*What the task requires:* Only lines holding the word "imagen" are wanted from the records; copy all of them.

*Available data:*
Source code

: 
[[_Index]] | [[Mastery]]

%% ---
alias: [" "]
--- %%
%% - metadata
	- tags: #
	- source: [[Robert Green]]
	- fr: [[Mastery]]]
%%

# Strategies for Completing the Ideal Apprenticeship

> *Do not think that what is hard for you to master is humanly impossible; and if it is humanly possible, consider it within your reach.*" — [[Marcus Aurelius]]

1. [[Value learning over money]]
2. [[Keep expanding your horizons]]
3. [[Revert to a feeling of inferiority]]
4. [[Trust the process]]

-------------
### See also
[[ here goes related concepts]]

---

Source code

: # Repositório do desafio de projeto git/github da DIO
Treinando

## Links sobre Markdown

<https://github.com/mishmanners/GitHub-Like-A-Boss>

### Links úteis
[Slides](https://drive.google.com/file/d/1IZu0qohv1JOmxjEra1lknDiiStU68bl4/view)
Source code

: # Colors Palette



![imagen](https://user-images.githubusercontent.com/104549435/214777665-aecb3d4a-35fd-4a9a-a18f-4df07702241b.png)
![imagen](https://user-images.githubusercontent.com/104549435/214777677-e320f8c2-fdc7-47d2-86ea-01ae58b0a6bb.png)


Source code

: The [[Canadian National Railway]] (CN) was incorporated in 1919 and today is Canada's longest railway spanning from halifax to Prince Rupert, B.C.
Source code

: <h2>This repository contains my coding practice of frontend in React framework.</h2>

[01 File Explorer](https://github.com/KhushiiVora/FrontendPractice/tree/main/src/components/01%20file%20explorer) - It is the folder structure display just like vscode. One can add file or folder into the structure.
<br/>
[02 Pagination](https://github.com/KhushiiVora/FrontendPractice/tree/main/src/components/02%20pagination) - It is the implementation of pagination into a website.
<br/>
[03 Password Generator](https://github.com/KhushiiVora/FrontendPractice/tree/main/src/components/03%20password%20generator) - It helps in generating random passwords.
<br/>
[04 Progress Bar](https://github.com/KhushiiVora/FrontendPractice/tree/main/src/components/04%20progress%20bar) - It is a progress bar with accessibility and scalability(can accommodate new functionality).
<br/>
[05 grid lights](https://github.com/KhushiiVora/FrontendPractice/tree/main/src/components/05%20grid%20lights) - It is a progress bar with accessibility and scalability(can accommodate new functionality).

*Solution to this exercise:*
![imagen](https://user-images.githubusercontent.com/104549435/214777665-aecb3d4a-35fd-4a9a-a18f-4df07702241b.png)
![imagen](https://user-images.githubusercontent.com/104549435/214777677-e320f8c2-fdc7-47d2-86ea-01ae58b0a6bb.png)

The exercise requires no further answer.